▸ Task input
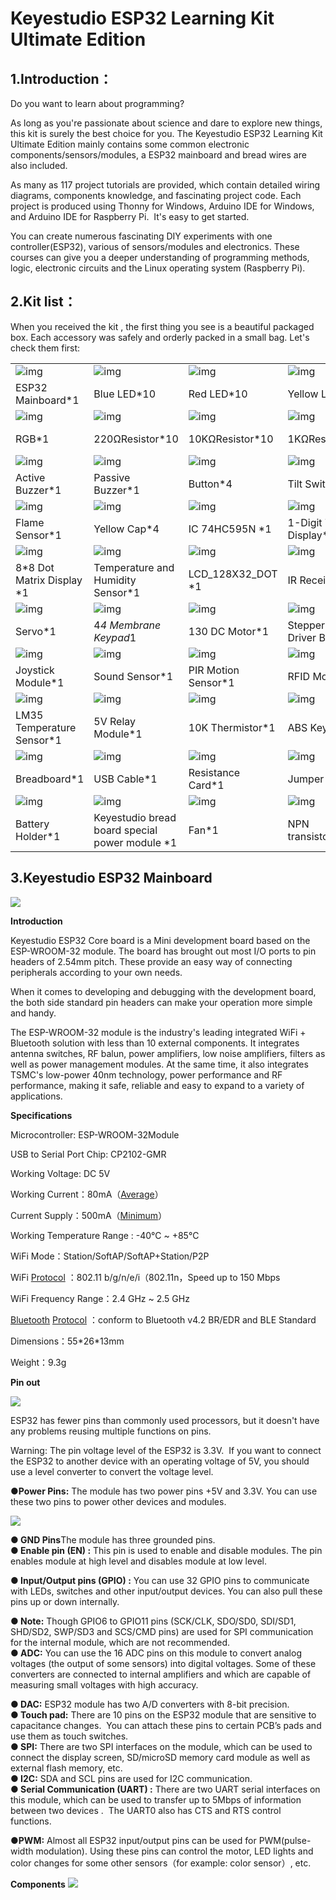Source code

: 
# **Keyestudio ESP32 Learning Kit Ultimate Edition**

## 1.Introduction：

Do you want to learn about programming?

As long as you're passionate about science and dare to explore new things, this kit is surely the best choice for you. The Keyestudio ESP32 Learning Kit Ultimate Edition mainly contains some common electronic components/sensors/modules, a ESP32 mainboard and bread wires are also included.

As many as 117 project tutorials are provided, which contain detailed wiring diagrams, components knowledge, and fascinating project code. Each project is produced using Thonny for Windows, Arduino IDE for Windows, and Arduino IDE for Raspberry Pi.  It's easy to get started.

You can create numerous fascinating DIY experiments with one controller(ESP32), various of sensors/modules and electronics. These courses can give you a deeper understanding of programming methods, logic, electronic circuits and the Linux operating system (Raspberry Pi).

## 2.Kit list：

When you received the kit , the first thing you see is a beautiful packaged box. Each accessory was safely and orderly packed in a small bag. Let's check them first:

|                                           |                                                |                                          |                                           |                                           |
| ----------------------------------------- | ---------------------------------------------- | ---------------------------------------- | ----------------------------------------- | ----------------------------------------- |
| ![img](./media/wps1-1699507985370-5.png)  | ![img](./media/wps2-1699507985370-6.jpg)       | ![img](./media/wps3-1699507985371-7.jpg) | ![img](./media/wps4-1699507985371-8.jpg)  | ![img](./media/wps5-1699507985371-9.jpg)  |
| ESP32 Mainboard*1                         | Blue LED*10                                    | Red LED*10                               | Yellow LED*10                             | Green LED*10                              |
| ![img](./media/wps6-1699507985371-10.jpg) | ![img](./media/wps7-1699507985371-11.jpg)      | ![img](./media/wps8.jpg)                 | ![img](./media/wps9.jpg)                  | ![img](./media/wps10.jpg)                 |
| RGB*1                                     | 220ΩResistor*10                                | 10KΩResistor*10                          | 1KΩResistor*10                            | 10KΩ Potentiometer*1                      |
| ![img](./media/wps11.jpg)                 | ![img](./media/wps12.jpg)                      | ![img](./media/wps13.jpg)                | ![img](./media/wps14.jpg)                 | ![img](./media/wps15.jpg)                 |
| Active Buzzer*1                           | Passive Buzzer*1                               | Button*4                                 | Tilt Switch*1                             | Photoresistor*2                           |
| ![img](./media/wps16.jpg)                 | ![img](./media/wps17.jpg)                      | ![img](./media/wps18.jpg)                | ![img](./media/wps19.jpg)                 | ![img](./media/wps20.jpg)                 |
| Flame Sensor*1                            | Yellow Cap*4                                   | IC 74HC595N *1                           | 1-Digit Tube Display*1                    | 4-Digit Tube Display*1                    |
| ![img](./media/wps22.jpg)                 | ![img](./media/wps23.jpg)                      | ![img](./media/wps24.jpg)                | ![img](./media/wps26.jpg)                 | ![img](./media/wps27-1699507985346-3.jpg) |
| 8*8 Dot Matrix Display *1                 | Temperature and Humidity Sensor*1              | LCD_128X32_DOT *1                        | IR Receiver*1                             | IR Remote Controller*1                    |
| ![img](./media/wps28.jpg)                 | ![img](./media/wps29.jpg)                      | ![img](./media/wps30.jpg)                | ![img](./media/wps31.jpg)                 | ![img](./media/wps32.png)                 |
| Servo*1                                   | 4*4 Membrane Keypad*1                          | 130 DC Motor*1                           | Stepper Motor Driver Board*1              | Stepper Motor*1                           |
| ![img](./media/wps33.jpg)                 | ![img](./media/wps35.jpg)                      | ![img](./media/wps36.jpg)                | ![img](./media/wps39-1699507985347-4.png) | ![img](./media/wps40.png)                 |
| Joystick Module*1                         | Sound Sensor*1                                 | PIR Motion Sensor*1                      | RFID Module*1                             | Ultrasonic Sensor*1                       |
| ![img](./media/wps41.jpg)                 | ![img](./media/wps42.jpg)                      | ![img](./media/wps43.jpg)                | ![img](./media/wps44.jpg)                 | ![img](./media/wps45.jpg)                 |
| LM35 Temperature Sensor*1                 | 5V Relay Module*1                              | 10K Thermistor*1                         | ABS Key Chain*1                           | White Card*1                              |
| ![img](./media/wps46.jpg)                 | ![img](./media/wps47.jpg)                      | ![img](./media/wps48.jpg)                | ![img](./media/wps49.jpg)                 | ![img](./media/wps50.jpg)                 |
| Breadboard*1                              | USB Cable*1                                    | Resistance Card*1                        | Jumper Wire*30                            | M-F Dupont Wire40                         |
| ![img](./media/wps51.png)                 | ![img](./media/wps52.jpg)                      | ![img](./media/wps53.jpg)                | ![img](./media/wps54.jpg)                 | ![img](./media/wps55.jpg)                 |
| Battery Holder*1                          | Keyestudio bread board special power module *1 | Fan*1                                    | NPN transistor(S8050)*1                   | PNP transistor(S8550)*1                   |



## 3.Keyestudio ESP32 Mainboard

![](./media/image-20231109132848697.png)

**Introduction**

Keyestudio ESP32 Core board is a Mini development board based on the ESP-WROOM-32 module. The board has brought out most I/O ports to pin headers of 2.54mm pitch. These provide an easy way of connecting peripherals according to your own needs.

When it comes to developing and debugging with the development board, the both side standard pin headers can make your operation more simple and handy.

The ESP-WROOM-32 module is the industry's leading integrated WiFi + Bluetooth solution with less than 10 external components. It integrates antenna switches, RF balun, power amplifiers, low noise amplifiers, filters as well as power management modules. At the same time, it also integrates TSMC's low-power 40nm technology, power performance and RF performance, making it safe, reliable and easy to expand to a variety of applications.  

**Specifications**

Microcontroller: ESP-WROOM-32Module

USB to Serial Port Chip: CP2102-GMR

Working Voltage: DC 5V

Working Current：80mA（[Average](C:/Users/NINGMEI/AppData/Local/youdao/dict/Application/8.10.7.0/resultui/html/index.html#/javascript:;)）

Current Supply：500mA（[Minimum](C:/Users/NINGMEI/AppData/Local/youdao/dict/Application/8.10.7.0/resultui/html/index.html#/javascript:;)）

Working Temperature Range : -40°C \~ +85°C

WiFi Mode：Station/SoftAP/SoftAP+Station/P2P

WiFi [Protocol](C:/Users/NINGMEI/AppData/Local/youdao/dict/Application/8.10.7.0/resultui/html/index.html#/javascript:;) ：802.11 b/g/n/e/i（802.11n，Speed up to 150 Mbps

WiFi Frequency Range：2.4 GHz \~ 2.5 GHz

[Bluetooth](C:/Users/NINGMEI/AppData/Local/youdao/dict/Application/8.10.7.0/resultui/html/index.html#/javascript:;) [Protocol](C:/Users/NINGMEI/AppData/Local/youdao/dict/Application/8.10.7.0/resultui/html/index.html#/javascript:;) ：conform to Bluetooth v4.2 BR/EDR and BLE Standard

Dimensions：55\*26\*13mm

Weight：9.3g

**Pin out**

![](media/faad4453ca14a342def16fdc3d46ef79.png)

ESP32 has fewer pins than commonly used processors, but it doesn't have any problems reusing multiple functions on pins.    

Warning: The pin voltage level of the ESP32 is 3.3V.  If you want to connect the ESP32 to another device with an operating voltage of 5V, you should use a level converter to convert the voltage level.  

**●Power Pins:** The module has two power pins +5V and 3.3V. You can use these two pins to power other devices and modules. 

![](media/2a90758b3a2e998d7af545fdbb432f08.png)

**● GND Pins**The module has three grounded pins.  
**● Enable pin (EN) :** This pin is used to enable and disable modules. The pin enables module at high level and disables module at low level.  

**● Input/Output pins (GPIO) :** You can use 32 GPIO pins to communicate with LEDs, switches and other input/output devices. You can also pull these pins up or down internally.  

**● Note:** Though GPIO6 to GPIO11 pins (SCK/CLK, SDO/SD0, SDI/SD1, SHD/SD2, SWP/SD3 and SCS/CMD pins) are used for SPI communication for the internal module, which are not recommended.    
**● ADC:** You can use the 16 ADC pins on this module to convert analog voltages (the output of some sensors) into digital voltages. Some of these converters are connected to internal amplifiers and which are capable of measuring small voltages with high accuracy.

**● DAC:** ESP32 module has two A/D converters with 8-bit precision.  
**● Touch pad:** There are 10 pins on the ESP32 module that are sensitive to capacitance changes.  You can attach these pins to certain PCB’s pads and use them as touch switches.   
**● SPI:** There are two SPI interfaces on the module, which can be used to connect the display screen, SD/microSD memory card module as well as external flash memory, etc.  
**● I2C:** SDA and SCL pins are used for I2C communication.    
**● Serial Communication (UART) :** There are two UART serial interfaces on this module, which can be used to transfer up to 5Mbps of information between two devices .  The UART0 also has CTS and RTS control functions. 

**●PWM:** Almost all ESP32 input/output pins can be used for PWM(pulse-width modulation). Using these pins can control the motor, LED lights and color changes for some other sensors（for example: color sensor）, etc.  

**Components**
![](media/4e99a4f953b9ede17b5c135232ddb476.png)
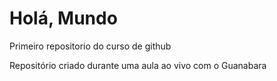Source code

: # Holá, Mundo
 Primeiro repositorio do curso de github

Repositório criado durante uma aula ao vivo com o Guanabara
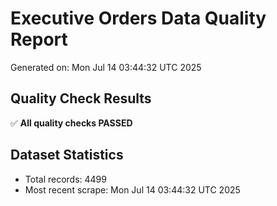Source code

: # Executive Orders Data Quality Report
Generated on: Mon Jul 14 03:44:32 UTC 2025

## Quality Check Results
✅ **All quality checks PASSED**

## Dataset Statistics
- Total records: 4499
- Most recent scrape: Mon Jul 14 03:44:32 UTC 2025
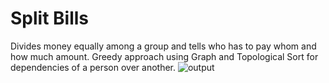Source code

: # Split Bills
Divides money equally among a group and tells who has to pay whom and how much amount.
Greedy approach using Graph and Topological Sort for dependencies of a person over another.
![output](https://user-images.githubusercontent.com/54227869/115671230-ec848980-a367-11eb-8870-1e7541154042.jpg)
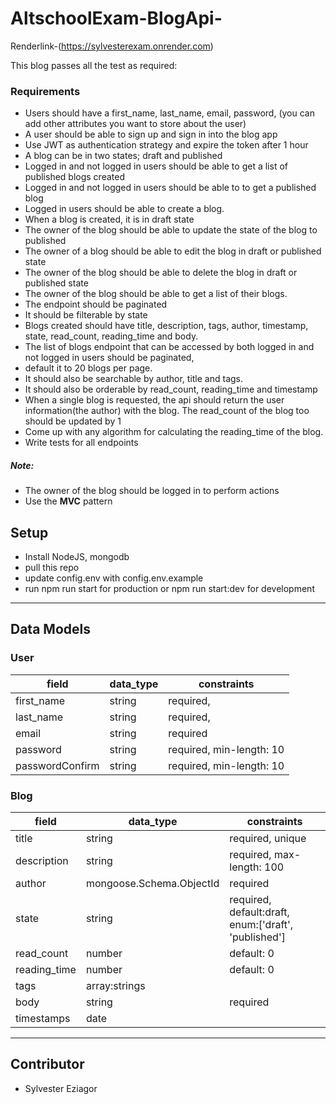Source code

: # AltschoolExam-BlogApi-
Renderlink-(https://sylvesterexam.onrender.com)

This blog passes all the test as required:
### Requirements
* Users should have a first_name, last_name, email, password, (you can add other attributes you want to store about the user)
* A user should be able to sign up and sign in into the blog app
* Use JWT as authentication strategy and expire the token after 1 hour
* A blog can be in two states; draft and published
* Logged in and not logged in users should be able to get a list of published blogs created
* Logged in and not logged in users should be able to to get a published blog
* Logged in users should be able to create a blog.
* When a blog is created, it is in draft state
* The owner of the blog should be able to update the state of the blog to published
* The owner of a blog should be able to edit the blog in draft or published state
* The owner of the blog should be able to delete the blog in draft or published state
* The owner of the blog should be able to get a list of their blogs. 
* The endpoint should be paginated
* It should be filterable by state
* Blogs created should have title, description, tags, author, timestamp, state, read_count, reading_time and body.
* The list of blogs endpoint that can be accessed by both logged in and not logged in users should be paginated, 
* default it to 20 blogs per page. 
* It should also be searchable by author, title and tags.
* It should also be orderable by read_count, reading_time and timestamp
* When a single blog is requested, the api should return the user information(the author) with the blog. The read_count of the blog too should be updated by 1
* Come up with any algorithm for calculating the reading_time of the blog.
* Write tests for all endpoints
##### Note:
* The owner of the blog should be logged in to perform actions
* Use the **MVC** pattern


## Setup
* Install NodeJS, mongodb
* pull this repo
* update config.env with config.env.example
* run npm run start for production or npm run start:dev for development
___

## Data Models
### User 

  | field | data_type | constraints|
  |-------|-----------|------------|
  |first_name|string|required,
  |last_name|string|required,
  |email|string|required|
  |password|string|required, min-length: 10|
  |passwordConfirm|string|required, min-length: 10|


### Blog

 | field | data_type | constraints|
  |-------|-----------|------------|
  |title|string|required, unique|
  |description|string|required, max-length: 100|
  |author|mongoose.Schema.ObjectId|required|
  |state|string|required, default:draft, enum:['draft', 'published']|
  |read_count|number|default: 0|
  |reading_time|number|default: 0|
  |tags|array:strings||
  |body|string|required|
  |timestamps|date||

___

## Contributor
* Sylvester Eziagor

▸ Task statement
Look above for the line with "Repositório criado durante" and the line with "a published blog". Give again exactly those two lines and all lines between them, pictures excluded.

▸ Answer below
Repositório criado durante uma aula ao vivo com o Guanabara
Source code

: # Executive Orders Data Quality Report
Generated on: Mon Jul 14 03:44:32 UTC 2025

## Quality Check Results
✅ **All quality checks PASSED**

## Dataset Statistics
- Total records: 4499
- Most recent scrape: Mon Jul 14 03:44:32 UTC 2025
Source code

: # Split Bills
Divides money equally among a group and tells who has to pay whom and how much amount.
Greedy approach using Graph and Topological Sort for dependencies of a person over another.
![output](https://user-images.githubusercontent.com/54227869/115671230-ec848980-a367-11eb-8870-1e7541154042.jpg)
Source code

: # AltschoolExam-BlogApi-
Renderlink-(https://sylvesterexam.onrender.com)

This blog passes all the test as required:
### Requirements
* Users should have a first_name, last_name, email, password, (you can add other attributes you want to store about the user)
* A user should be able to sign up and sign in into the blog app
* Use JWT as authentication strategy and expire the token after 1 hour
* A blog can be in two states; draft and published
* Logged in and not logged in users should be able to get a list of published blogs created
* Logged in and not logged in users should be able to to get a published blog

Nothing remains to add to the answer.